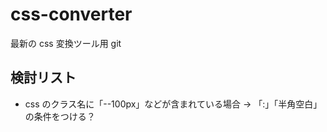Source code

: # css-converter

最新の css 変換ツール用 git

## 検討リスト

- css のクラス名に「--100px」などが含まれている場合
  → 「:」「半角空白」の条件をつける？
□ □ □ □ □ □ □
WHAT THE EXERCISE ASKS. Please write out every record above exactly, but leave the pictures out.

RESPONSE BELOW.
Source code

: # css-converter

最新の css 変換ツール用 git

## 検討リスト

- css のクラス名に「--100px」などが含まれている場合
  → 「:」「半角空白」の条件をつける？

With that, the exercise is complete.